No-Arbitrage Factor Geometry: Identification in High-Dimensional Instrumented Asset Pricing
Event details
| Date | 16.06.2026 |
| Hour | 12:15 › 13:15 |
| Speaker | Mingyang Liu - PhD student, Imperial College London |
| Location |
UNIL, Extranef, room 126
|
| Category | Conferences - Seminars |
| Event Language | English |
Instrumented asset pricing models use large sets of firm characteristics to identify latent sources of systematic risk. As the number of available characteristics continues to grow, a natural question is whether additional instruments provide genuinely new information or instead repackage existing information in higher-dimensional form. This thesis-based work studies that question from a geometric perspective, building on Instrumented Principal Component Analysis and the characteristic-based asset pricing literature.

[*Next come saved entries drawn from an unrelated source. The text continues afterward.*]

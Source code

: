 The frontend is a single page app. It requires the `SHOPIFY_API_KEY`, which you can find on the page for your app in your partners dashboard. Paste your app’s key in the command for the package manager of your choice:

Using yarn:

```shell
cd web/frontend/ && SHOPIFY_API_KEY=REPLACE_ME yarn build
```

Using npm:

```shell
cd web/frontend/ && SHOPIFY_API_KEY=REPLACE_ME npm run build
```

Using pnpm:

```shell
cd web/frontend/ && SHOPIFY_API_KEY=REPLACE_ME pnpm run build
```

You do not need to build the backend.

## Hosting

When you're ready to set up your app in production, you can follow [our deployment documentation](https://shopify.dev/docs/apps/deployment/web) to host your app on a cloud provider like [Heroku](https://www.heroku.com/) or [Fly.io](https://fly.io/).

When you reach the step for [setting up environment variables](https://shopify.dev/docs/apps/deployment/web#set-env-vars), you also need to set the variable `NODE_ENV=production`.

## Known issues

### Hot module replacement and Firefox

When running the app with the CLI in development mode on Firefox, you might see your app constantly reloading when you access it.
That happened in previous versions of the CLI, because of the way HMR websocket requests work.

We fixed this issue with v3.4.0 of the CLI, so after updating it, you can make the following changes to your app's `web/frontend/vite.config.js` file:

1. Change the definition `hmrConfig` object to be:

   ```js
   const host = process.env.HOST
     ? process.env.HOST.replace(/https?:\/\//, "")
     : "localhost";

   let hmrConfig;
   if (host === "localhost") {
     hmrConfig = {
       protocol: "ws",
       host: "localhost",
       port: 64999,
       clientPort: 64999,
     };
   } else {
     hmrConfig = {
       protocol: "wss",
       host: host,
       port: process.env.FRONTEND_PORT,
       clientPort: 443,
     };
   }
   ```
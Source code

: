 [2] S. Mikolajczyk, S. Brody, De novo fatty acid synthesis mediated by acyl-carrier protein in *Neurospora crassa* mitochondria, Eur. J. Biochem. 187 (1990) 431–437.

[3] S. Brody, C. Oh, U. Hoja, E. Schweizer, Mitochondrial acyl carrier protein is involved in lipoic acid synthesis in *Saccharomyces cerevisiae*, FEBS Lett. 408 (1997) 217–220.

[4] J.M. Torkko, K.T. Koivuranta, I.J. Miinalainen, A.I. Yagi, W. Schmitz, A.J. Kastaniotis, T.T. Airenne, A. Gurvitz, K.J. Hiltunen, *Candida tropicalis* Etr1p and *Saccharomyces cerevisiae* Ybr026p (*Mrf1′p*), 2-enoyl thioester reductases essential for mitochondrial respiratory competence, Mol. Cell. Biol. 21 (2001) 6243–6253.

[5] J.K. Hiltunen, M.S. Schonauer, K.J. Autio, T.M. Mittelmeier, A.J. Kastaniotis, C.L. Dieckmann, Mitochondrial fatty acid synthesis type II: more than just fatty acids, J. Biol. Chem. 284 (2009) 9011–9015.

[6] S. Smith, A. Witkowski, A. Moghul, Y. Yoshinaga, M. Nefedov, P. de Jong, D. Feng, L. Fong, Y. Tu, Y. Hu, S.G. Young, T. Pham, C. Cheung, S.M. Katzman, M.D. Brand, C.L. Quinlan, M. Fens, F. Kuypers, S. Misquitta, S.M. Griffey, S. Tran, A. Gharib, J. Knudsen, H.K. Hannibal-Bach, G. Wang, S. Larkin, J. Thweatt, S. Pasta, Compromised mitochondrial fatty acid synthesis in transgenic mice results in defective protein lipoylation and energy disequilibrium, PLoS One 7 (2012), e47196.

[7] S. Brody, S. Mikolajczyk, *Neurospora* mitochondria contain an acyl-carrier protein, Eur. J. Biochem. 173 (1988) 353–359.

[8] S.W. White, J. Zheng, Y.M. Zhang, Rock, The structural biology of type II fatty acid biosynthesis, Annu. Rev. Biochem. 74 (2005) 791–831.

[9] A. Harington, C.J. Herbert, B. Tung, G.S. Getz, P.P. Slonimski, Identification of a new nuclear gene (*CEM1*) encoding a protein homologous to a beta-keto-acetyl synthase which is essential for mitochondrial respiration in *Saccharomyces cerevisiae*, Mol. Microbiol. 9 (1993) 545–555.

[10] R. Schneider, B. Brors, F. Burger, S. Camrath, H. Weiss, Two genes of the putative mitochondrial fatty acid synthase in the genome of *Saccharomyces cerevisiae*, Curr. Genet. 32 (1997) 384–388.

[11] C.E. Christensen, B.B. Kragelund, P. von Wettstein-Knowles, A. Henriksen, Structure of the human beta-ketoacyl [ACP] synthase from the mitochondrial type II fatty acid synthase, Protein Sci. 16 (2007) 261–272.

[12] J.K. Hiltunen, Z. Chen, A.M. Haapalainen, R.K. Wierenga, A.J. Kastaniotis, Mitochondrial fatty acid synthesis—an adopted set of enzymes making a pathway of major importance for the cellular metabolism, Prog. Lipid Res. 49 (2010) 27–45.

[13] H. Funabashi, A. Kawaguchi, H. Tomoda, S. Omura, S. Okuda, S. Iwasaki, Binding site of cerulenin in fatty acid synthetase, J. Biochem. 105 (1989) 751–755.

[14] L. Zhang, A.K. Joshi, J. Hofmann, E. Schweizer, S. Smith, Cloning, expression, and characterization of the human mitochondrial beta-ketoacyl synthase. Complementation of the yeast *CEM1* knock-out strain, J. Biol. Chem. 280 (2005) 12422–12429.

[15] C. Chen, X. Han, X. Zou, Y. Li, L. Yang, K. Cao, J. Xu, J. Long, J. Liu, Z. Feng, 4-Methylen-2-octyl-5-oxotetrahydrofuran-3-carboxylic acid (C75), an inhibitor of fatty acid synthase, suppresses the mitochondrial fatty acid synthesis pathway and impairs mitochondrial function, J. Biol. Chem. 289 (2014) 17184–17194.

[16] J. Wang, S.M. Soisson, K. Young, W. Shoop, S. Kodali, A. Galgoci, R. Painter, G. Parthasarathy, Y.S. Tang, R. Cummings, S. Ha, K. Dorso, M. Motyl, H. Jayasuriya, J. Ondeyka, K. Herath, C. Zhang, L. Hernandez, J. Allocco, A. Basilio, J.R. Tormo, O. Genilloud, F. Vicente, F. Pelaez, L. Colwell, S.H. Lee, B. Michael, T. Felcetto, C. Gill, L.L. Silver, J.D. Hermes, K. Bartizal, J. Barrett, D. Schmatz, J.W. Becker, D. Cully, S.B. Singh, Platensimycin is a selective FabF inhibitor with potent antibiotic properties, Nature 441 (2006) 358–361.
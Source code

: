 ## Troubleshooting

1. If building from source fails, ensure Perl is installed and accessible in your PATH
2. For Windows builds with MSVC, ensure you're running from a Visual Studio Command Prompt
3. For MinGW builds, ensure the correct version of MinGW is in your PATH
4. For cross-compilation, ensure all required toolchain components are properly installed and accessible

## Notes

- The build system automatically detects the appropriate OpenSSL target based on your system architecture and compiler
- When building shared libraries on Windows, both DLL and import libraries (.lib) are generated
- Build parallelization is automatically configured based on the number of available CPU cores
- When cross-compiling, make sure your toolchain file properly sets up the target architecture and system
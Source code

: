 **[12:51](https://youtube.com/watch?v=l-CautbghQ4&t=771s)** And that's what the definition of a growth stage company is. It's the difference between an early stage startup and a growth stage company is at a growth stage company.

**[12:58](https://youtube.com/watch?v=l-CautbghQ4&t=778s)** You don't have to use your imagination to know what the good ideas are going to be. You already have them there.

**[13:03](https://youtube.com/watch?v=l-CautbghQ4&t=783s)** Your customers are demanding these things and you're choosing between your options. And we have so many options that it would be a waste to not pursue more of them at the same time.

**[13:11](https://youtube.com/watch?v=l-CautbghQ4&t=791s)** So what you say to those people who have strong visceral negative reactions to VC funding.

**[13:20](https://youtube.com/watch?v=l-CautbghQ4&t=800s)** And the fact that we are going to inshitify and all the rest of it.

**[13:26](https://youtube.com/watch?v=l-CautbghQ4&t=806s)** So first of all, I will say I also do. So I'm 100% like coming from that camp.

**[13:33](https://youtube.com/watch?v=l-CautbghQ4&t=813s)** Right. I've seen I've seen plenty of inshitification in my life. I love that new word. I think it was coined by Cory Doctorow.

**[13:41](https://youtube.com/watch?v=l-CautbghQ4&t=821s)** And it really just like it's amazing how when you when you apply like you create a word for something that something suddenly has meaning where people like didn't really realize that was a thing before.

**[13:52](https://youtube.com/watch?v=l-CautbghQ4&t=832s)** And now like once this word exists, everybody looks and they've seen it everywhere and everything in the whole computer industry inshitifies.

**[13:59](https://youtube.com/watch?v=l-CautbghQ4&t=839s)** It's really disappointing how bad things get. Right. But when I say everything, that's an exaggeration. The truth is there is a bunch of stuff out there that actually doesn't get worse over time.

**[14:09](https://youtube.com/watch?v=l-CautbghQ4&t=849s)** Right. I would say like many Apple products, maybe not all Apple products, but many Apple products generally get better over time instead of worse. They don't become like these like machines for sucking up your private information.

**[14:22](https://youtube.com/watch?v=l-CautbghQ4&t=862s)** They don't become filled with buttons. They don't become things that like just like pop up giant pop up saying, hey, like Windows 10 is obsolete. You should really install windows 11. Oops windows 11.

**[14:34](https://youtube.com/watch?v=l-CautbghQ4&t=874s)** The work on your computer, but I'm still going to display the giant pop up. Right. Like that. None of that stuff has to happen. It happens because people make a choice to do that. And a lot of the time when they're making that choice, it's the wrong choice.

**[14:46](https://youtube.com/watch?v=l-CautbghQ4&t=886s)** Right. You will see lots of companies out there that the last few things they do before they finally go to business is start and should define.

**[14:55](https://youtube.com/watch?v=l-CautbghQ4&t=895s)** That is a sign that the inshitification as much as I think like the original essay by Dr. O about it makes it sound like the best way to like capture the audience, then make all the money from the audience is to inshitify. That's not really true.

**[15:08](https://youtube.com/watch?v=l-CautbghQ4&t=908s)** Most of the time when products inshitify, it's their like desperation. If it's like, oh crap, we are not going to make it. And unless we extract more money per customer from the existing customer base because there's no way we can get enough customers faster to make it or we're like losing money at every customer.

Using a broad panel of equity characteristics, I document that the effective dimensionality of the characteristic space is substantially lower than the raw instrument count suggests, and that the resulting long-run geometry is highly anisotropic. In such a space, conventional Euclidean notions of orthogonality can be misleading, allowing latent and observable factor directions to overlap. Motivated by this observation, I develop a no-arbitrage geometric extension of IPCA that incorporates empirical characteristic geometry through a QZ-based metric and an economically disciplined identification structure. Preliminary evidence suggests that accounting for this geometry is important for factor identification and is associated with improved cross-sectional pricing relative to standard Euclidean IPCA specifications.